What with the watershed of Imperial Law having been crossed and a consequential paradigm shift compulsive, the Parliament tried to keep ambivalent faith with the Founding Deed and created, by a dubious Resolution, the Central Law Commission as a British imitation.

The Law Commission of India was born on August 1955 even though the demand for it came at the stage of Constitution-making. The generic code of the Law Commission had no disturbing composition despite the recognition that British Indian jurisprudence was out of date and out of tune with people aspirations. The Central Government did not give any statutory autonomy for the law reform body and treated it as an appendage to the Ministry of Law. One could plainly see that there was no intention to jettison Macaulay or Stephen. Even Nehru conceived of the Commission as designed to make changes in the law in "bits and parts" and not in re-designing the "whole scheme of things". The resolution creating the Commission mentioned the need for "simple, speedy, cheap, effective and substantial justice". It was a Lawyers' Commission rather than a Law Revolution Commission. It was packed with safe men like retired justices of the highest court or High Courts, lucrative lawyers, learned jurists and some bureaucrats. Political considerations in appointments and in operations were in evidence vis-a-vis the Law Commission. Retired judges are never revolutionary stuff and "We, the People of India" never disturbed their mentations. Moreover, there was a hiatus between the past tense and the future tense in the law making process, because judges looked backwards for precedents, bureaucrats and lawyers looked across the Atlantic for Anglo-Americans examples, while the historic tryst with Indian destiny clearly required radical cadres of a different mould.
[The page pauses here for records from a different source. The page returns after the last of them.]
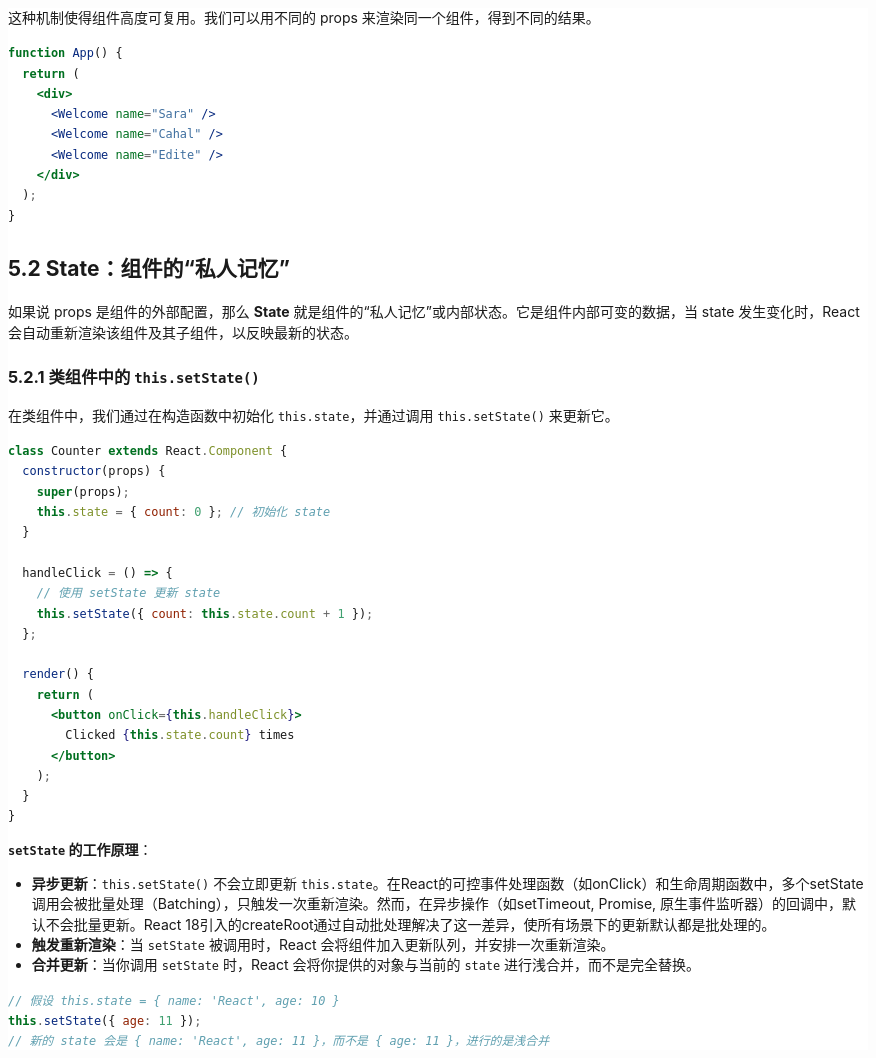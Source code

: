 这种机制使得组件高度可复用。我们可以用不同的 props 来渲染同一个组件，得到不同的结果。

```jsx
function App() {
  return (
    <div>
      <Welcome name="Sara" />
      <Welcome name="Cahal" />
      <Welcome name="Edite" />
    </div>
  );
}
```

## 5.2 State：组件的“私人记忆”

如果说 props 是组件的外部配置，那么 **State** 就是组件的“私人记忆”或内部状态。它是组件内部可变的数据，当 state 发生变化时，React 会自动重新渲染该组件及其子组件，以反映最新的状态。

### 5.2.1 类组件中的 `this.setState()`

在类组件中，我们通过在构造函数中初始化 `this.state`，并通过调用 `this.setState()` 来更新它。

```jsx
class Counter extends React.Component {
  constructor(props) {
    super(props);
    this.state = { count: 0 }; // 初始化 state
  }

  handleClick = () => {
    // 使用 setState 更新 state
    this.setState({ count: this.state.count + 1 });
  };

  render() {
    return (
      <button onClick={this.handleClick}>
        Clicked {this.state.count} times
      </button>
    );
  }
}
```

**`setState` 的工作原理**：
*   **异步更新**：`this.setState()` 不会立即更新 `this.state`。在React的可控事件处理函数​（如onClick）和生命周期函数中，多个setState调用会被批量处理（Batching），只触发一次重新渲染。然而，在异步操作​（如setTimeout, Promise, 原生事件监听器）的回调中，默认不会批量更新。React 18引入的createRoot通过自动批处理解决了这一差异，使所有场景下的更新默认都是批处理的。
*   **触发重新渲染**：当 `setState` 被调用时，React 会将组件加入更新队列，并安排一次重新渲染。
*   **合并更新**：当你调用 `setState` 时，React 会将你提供的对象与当前的 `state` 进行浅合并，而不是完全替换。

```jsx
// 假设 this.state = { name: 'React', age: 10 }
this.setState({ age: 11 });
// 新的 state 会是 { name: 'React', age: 11 }，而不是 { age: 11 }，进行的是浅合并
```
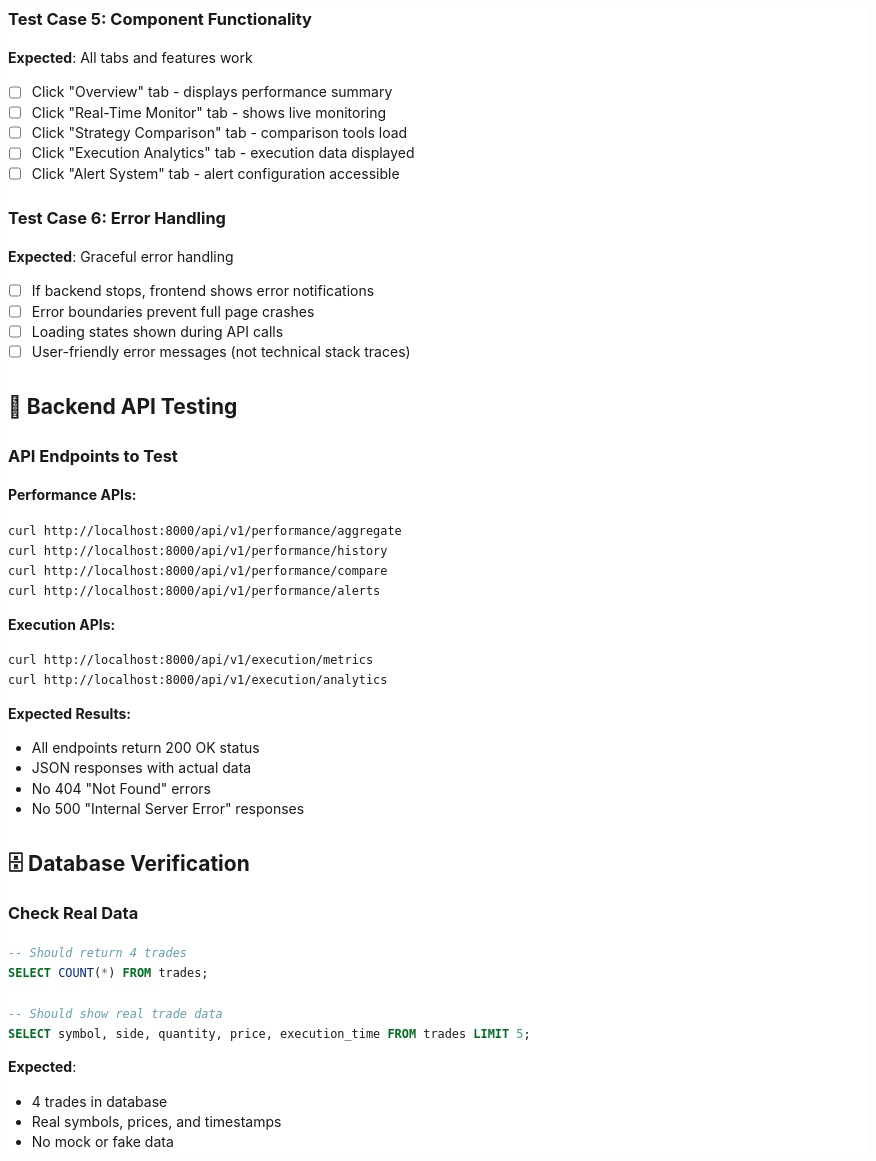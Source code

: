 ### Test Case 5: Component Functionality
**Expected**: All tabs and features work
- [ ] Click "Overview" tab - displays performance summary
- [ ] Click "Real-Time Monitor" tab - shows live monitoring
- [ ] Click "Strategy Comparison" tab - comparison tools load
- [ ] Click "Execution Analytics" tab - execution data displayed
- [ ] Click "Alert System" tab - alert configuration accessible

### Test Case 6: Error Handling
**Expected**: Graceful error handling
- [ ] If backend stops, frontend shows error notifications
- [ ] Error boundaries prevent full page crashes
- [ ] Loading states shown during API calls
- [ ] User-friendly error messages (not technical stack traces)

## 🔧 Backend API Testing

### API Endpoints to Test

**Performance APIs:**
```bash
curl http://localhost:8000/api/v1/performance/aggregate
curl http://localhost:8000/api/v1/performance/history
curl http://localhost:8000/api/v1/performance/compare
curl http://localhost:8000/api/v1/performance/alerts
```

**Execution APIs:**
```bash
curl http://localhost:8000/api/v1/execution/metrics
curl http://localhost:8000/api/v1/execution/analytics
```

**Expected Results:**
- All endpoints return 200 OK status
- JSON responses with actual data
- No 404 "Not Found" errors
- No 500 "Internal Server Error" responses

## 🗄️ Database Verification

### Check Real Data
```sql
-- Should return 4 trades
SELECT COUNT(*) FROM trades;

-- Should show real trade data
SELECT symbol, side, quantity, price, execution_time FROM trades LIMIT 5;
```

**Expected**:
- 4 trades in database
- Real symbols, prices, and timestamps
- No mock or fake data

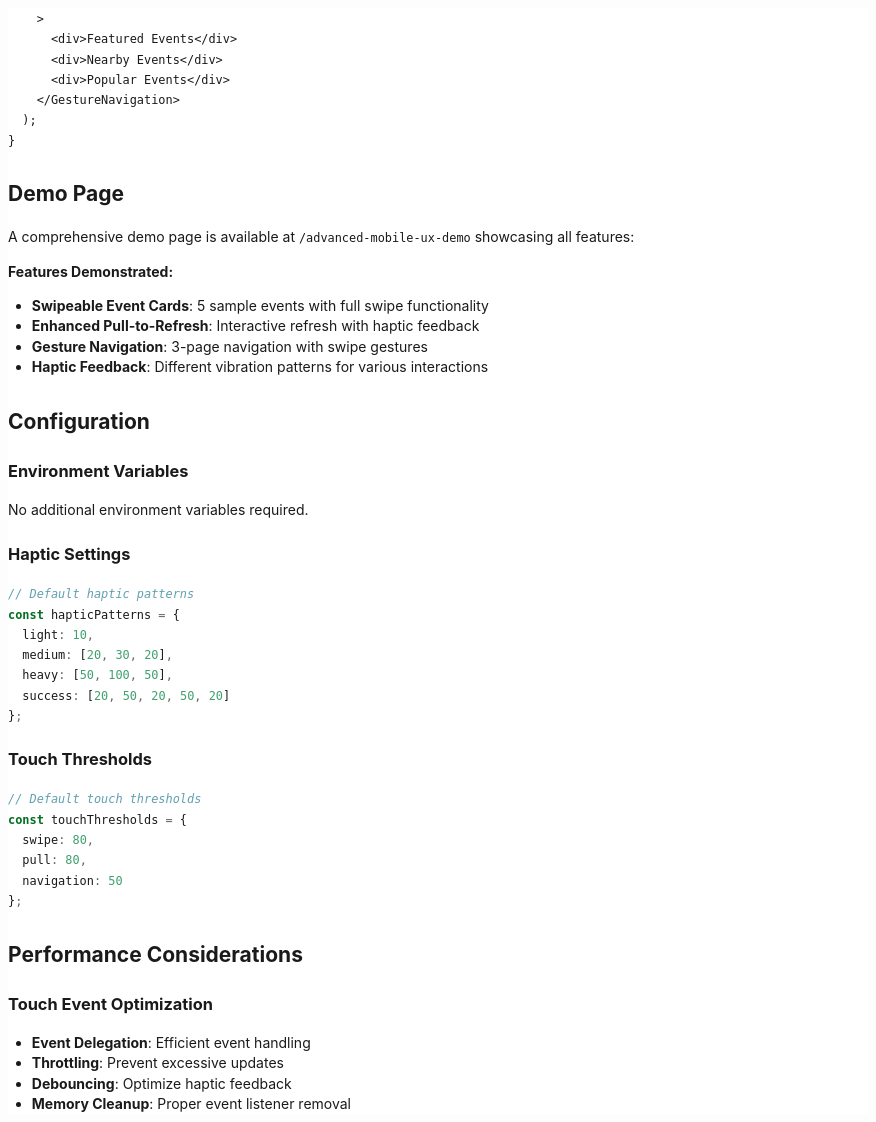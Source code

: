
 ```tsx
    >
      <div>Featured Events</div>
      <div>Nearby Events</div>
      <div>Popular Events</div>
    </GestureNavigation>
  );
}
```

## Demo Page

A comprehensive demo page is available at `/advanced-mobile-ux-demo` showcasing all features:

**Features Demonstrated:**
- **Swipeable Event Cards**: 5 sample events with full swipe functionality
- **Enhanced Pull-to-Refresh**: Interactive refresh with haptic feedback
- **Gesture Navigation**: 3-page navigation with swipe gestures
- **Haptic Feedback**: Different vibration patterns for various interactions

## Configuration

### Environment Variables
No additional environment variables required.

### Haptic Settings
```typescript
// Default haptic patterns
const hapticPatterns = {
  light: 10,
  medium: [20, 30, 20],
  heavy: [50, 100, 50],
  success: [20, 50, 20, 50, 20]
};
```

### Touch Thresholds
```typescript
// Default touch thresholds
const touchThresholds = {
  swipe: 80,
  pull: 80,
  navigation: 50
};
```

## Performance Considerations

### Touch Event Optimization
- **Event Delegation**: Efficient event handling
- **Throttling**: Prevent excessive updates
- **Debouncing**: Optimize haptic feedback
- **Memory Cleanup**: Proper event listener removal
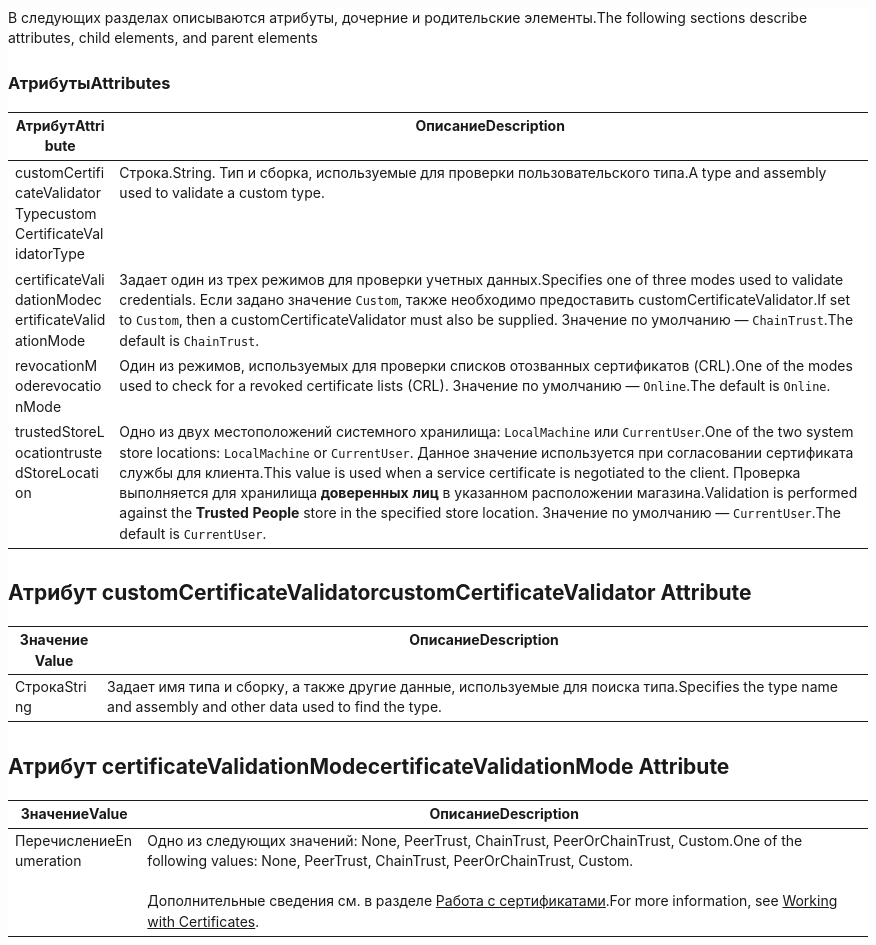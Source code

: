  <span data-ttu-id="6287e-107">В следующих разделах описываются атрибуты, дочерние и родительские элементы.</span><span class="sxs-lookup"><span data-stu-id="6287e-107">The following sections describe attributes, child elements, and parent elements</span></span>  
  
### <a name="attributes"></a><span data-ttu-id="6287e-108">Атрибуты</span><span class="sxs-lookup"><span data-stu-id="6287e-108">Attributes</span></span>  
  
|<span data-ttu-id="6287e-109">Атрибут</span><span class="sxs-lookup"><span data-stu-id="6287e-109">Attribute</span></span>|<span data-ttu-id="6287e-110">Описание</span><span class="sxs-lookup"><span data-stu-id="6287e-110">Description</span></span>|  
|---------------|-----------------|  
|<span data-ttu-id="6287e-111">customCertificateValidatorType</span><span class="sxs-lookup"><span data-stu-id="6287e-111">customCertificateValidatorType</span></span>|<span data-ttu-id="6287e-112">Строка.</span><span class="sxs-lookup"><span data-stu-id="6287e-112">String.</span></span> <span data-ttu-id="6287e-113">Тип и сборка, используемые для проверки пользовательского типа.</span><span class="sxs-lookup"><span data-stu-id="6287e-113">A type and assembly used to validate a custom type.</span></span>|  
|<span data-ttu-id="6287e-114">certificateValidationMode</span><span class="sxs-lookup"><span data-stu-id="6287e-114">certificateValidationMode</span></span>|<span data-ttu-id="6287e-115">Задает один из трех режимов для проверки учетных данных.</span><span class="sxs-lookup"><span data-stu-id="6287e-115">Specifies one of three modes used to validate credentials.</span></span> <span data-ttu-id="6287e-116">Если задано значение `Custom`, также необходимо предоставить customCertificateValidator.</span><span class="sxs-lookup"><span data-stu-id="6287e-116">If set to `Custom`, then a customCertificateValidator must also be supplied.</span></span> <span data-ttu-id="6287e-117">Значение по умолчанию — `ChainTrust`.</span><span class="sxs-lookup"><span data-stu-id="6287e-117">The default is `ChainTrust`.</span></span>|  
|<span data-ttu-id="6287e-118">revocationMode</span><span class="sxs-lookup"><span data-stu-id="6287e-118">revocationMode</span></span>|<span data-ttu-id="6287e-119">Один из режимов, используемых для проверки списков отозванных сертификатов (CRL).</span><span class="sxs-lookup"><span data-stu-id="6287e-119">One of the modes used to check for a revoked certificate lists (CRL).</span></span> <span data-ttu-id="6287e-120">Значение по умолчанию — `Online`.</span><span class="sxs-lookup"><span data-stu-id="6287e-120">The default is `Online`.</span></span>|  
|<span data-ttu-id="6287e-121">trustedStoreLocation</span><span class="sxs-lookup"><span data-stu-id="6287e-121">trustedStoreLocation</span></span>|<span data-ttu-id="6287e-122">Одно из двух местоположений системного хранилища: `LocalMachine` или `CurrentUser`.</span><span class="sxs-lookup"><span data-stu-id="6287e-122">One of the two system store locations: `LocalMachine` or `CurrentUser`.</span></span> <span data-ttu-id="6287e-123">Данное значение используется при согласовании сертификата службы для клиента.</span><span class="sxs-lookup"><span data-stu-id="6287e-123">This value is used when a service certificate is negotiated to the client.</span></span> <span data-ttu-id="6287e-124">Проверка выполняется для хранилища **доверенных лиц** в указанном расположении магазина.</span><span class="sxs-lookup"><span data-stu-id="6287e-124">Validation is performed against the **Trusted People** store in the specified store location.</span></span> <span data-ttu-id="6287e-125">Значение по умолчанию — `CurrentUser`.</span><span class="sxs-lookup"><span data-stu-id="6287e-125">The default is `CurrentUser`.</span></span>|  
  
## <a name="customcertificatevalidator-attribute"></a><span data-ttu-id="6287e-126">Атрибут customCertificateValidator</span><span class="sxs-lookup"><span data-stu-id="6287e-126">customCertificateValidator Attribute</span></span>  
  
|<span data-ttu-id="6287e-127">Значение</span><span class="sxs-lookup"><span data-stu-id="6287e-127">Value</span></span>|<span data-ttu-id="6287e-128">Описание</span><span class="sxs-lookup"><span data-stu-id="6287e-128">Description</span></span>|  
|-----------|-----------------|  
|<span data-ttu-id="6287e-129">Строка</span><span class="sxs-lookup"><span data-stu-id="6287e-129">String</span></span>|<span data-ttu-id="6287e-130">Задает имя типа и сборку, а также другие данные, используемые для поиска типа.</span><span class="sxs-lookup"><span data-stu-id="6287e-130">Specifies the type name and assembly and other data used to find the type.</span></span>|  
  
## <a name="certificatevalidationmode-attribute"></a><span data-ttu-id="6287e-131">Атрибут certificateValidationMode</span><span class="sxs-lookup"><span data-stu-id="6287e-131">certificateValidationMode Attribute</span></span>  
  
|<span data-ttu-id="6287e-132">Значение</span><span class="sxs-lookup"><span data-stu-id="6287e-132">Value</span></span>|<span data-ttu-id="6287e-133">Описание</span><span class="sxs-lookup"><span data-stu-id="6287e-133">Description</span></span>|  
|-----------|-----------------|  
|<span data-ttu-id="6287e-134">Перечисление</span><span class="sxs-lookup"><span data-stu-id="6287e-134">Enumeration</span></span>|<span data-ttu-id="6287e-135">Одно из следующих значений: None, PeerTrust, ChainTrust, PeerOrChainTrust, Custom.</span><span class="sxs-lookup"><span data-stu-id="6287e-135">One of the following values: None, PeerTrust, ChainTrust, PeerOrChainTrust, Custom.</span></span><br /><br /> <span data-ttu-id="6287e-136">Дополнительные сведения см. в разделе [Работа с сертификатами](../../../wcf/feature-details/working-with-certificates.md).</span><span class="sxs-lookup"><span data-stu-id="6287e-136">For more information, see [Working with Certificates](../../../wcf/feature-details/working-with-certificates.md).</span></span>|  
  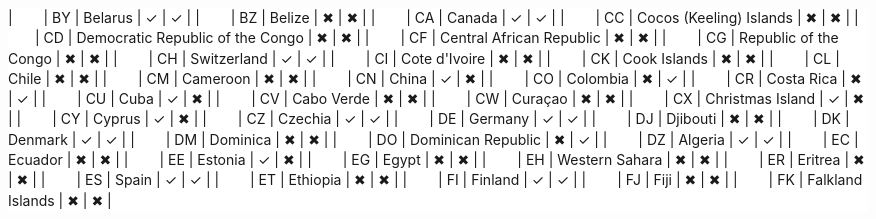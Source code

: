 | <img src="https://flags.zipcodes.gdn/png/256/BY.png" height="12" width="23"> | BY   | Belarus                                      | ✓     | ✓      |
| <img src="https://flags.zipcodes.gdn/png/256/BZ.png" height="12" width="23"> | BZ   | Belize                                       | ✖     | ✖      |
| <img src="https://flags.zipcodes.gdn/png/256/CA.png" height="12" width="23"> | CA   | Canada                                       | ✓     | ✓      |
| <img src="https://flags.zipcodes.gdn/png/256/CC.png" height="12" width="23"> | CC   | Cocos (Keeling) Islands                      | ✖     | ✖      |
| <img src="https://flags.zipcodes.gdn/png/256/CD.png" height="12" width="23"> | CD   | Democratic Republic of the Congo             | ✖     | ✖      |
| <img src="https://flags.zipcodes.gdn/png/256/CF.png" height="12" width="23"> | CF   | Central African Republic                     | ✖     | ✖      |
| <img src="https://flags.zipcodes.gdn/png/256/CG.png" height="12" width="23"> | CG   | Republic of the Congo                        | ✖     | ✖      |
| <img src="https://flags.zipcodes.gdn/png/256/CH.png" height="12" width="23"> | CH   | Switzerland                                  | ✓     | ✓      |
| <img src="https://flags.zipcodes.gdn/png/256/CI.png" height="12" width="23"> | CI   | Cote d'Ivoire                                | ✖     | ✖      |
| <img src="https://flags.zipcodes.gdn/png/256/CK.png" height="12" width="23"> | CK   | Cook Islands                                 | ✖     | ✖      |
| <img src="https://flags.zipcodes.gdn/png/256/CL.png" height="12" width="23"> | CL   | Chile                                        | ✖     | ✖      |
| <img src="https://flags.zipcodes.gdn/png/256/CM.png" height="12" width="23"> | CM   | Cameroon                                     | ✖     | ✖      |
| <img src="https://flags.zipcodes.gdn/png/256/CN.png" height="12" width="23"> | CN   | China                                        | ✓     | ✖      |
| <img src="https://flags.zipcodes.gdn/png/256/CO.png" height="12" width="23"> | CO   | Colombia                                     | ✖     | ✓      |
| <img src="https://flags.zipcodes.gdn/png/256/CR.png" height="12" width="23"> | CR   | Costa Rica                                   | ✖     | ✓      |
| <img src="https://flags.zipcodes.gdn/png/256/CU.png" height="12" width="23"> | CU   | Cuba                                         | ✓     | ✖      |
| <img src="https://flags.zipcodes.gdn/png/256/CV.png" height="12" width="23"> | CV   | Cabo Verde                                   | ✖     | ✖      |
| <img src="https://flags.zipcodes.gdn/png/256/CW.png" height="12" width="23"> | CW   | Curaçao                                      | ✖     | ✖      |
| <img src="https://flags.zipcodes.gdn/png/256/CX.png" height="12" width="23"> | CX   | Christmas Island                             | ✓     | ✖      |
| <img src="https://flags.zipcodes.gdn/png/256/CY.png" height="12" width="23"> | CY   | Cyprus                                       | ✓     | ✖      |
| <img src="https://flags.zipcodes.gdn/png/256/CZ.png" height="12" width="23"> | CZ   | Czechia                                      | ✓     | ✓      |
| <img src="https://flags.zipcodes.gdn/png/256/DE.png" height="12" width="23"> | DE   | Germany                                      | ✓     | ✓      |
| <img src="https://flags.zipcodes.gdn/png/256/DJ.png" height="12" width="23"> | DJ   | Djibouti                                     | ✖     | ✖      |
| <img src="https://flags.zipcodes.gdn/png/256/DK.png" height="12" width="23"> | DK   | Denmark                                      | ✓     | ✓      |
| <img src="https://flags.zipcodes.gdn/png/256/DM.png" height="12" width="23"> | DM   | Dominica                                     | ✖     | ✖      |
| <img src="https://flags.zipcodes.gdn/png/256/DO.png" height="12" width="23"> | DO   | Dominican Republic                           | ✖     | ✓      |
| <img src="https://flags.zipcodes.gdn/png/256/DZ.png" height="12" width="23"> | DZ   | Algeria                                      | ✓     | ✓      |
| <img src="https://flags.zipcodes.gdn/png/256/EC.png" height="12" width="23"> | EC   | Ecuador                                      | ✖     | ✖      |
| <img src="https://flags.zipcodes.gdn/png/256/EE.png" height="12" width="23"> | EE   | Estonia                                      | ✓     | ✖      |
| <img src="https://flags.zipcodes.gdn/png/256/EG.png" height="12" width="23"> | EG   | Egypt                                        | ✖     | ✖      |
| <img src="https://flags.zipcodes.gdn/png/256/EH.png" height="12" width="23"> | EH   | Western Sahara                               | ✖     | ✖      |
| <img src="https://flags.zipcodes.gdn/png/256/ER.png" height="12" width="23"> | ER   | Eritrea                                      | ✖     | ✖      |
| <img src="https://flags.zipcodes.gdn/png/256/ES.png" height="12" width="23"> | ES   | Spain                                        | ✓     | ✓      |
| <img src="https://flags.zipcodes.gdn/png/256/ET.png" height="12" width="23"> | ET   | Ethiopia                                     | ✖     | ✖      |
| <img src="https://flags.zipcodes.gdn/png/256/FI.png" height="12" width="23"> | FI   | Finland                                      | ✓     | ✓      |
| <img src="https://flags.zipcodes.gdn/png/256/FJ.png" height="12" width="23"> | FJ   | Fiji                                         | ✖     | ✖      |
| <img src="https://flags.zipcodes.gdn/png/256/FK.png" height="12" width="23"> | FK   | Falkland Islands                             | ✖     | ✖      |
Without casting any reflection on the outstanding abilities and learning of some of the Chairmen and members of the Commissions, one might safely venture to say that conventional reforms were all that was expected, and for this limited purpose, the eminent incumbents filled the bill. The nation pays the price of legislative slow-motion where the legal system continues its oppressive role because of the poor vision of Government responsible for the poor vision of Government responsible for the creation of the Law Commissions.

Research Methodology:

The completion of this paper on "Indian Law Commission" is wholly and solely based on books and materials. Basically books of Indian and Constitutional history like J.K. Mitthal3 and M.P. Jain4. Crucial analysis of the materials available and with the help of Law Commission site, this project aims to be a big time success.

Chapter-1

LAW COMMISSION AND CHARTER ACT OF 1833

Provision for a Law Commission:

The Charter Act of 1833 played a very important role in shaping and moulding the future course of law making in India. It was considered essential to prepare a code for Criminal law, evidence, contracts, limitation and also codes to regulate the civil and criminal procedure in the whole India by the same legislation. Regarding the intention of the framers of the Act of 1833, Kaye said, "A comprehensive consolidation and codification of Indian Laws was contemplated."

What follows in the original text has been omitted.